Dataset records section start

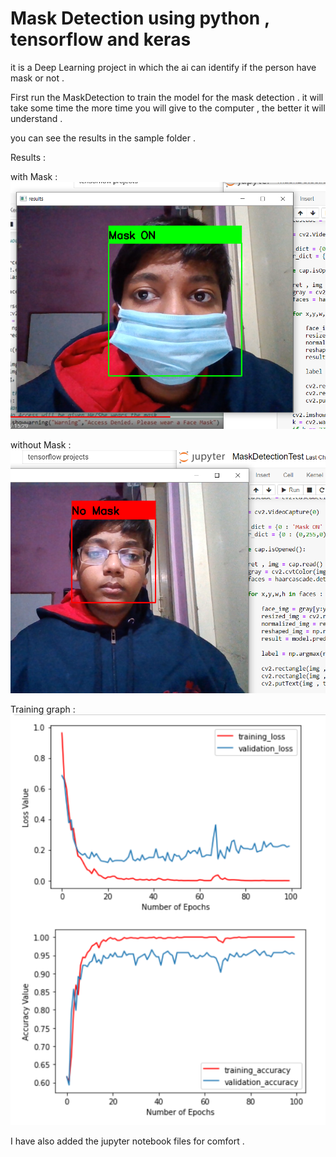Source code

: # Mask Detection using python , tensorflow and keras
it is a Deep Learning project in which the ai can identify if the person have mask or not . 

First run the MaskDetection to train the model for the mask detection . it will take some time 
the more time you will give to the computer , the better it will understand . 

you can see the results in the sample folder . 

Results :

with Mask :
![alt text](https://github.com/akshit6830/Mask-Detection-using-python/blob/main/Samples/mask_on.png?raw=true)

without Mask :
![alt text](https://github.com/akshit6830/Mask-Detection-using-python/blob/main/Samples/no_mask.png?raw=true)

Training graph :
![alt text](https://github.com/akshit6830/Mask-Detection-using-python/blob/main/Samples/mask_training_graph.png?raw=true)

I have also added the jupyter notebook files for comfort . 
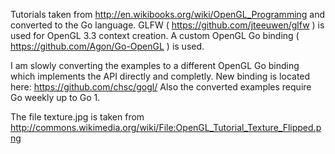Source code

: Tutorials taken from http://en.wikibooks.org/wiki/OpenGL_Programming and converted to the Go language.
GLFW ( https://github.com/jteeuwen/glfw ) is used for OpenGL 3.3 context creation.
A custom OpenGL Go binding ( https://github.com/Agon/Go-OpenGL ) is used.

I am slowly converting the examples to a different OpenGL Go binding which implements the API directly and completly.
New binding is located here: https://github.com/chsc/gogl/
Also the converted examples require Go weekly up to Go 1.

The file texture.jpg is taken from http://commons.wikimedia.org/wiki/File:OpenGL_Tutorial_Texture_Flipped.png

Dataset records section end
Dataset records section start

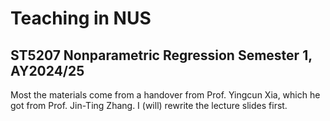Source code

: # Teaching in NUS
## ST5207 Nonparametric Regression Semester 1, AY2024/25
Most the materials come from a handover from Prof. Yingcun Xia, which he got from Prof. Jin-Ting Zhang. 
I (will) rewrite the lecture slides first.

Dataset records section end
Dataset records section start

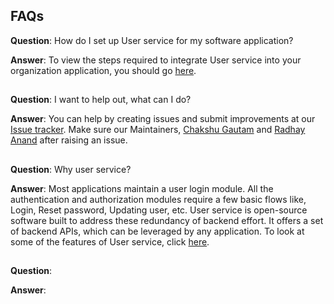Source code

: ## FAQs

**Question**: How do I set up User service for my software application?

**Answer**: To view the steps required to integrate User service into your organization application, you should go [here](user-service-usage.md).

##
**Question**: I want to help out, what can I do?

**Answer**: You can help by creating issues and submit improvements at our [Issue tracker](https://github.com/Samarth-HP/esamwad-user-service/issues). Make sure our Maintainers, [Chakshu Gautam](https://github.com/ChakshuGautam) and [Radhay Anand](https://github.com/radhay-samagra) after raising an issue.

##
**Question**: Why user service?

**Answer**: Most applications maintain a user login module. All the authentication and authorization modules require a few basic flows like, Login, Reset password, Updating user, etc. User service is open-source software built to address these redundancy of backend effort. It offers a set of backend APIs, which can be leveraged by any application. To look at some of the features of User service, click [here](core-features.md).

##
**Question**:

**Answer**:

Dataset records section end

**Your task**
From the listing above, return the lines starting at the one with "should go [here](user-service-usage.md)." and ending at the one with "what can I do?", both kept, exactly as they appear and nothing more.

**The completed task**
**Answer**: To view the steps required to integrate User service into your organization application, you should go [here](user-service-usage.md).

##
**Question**: I want to help out, what can I do?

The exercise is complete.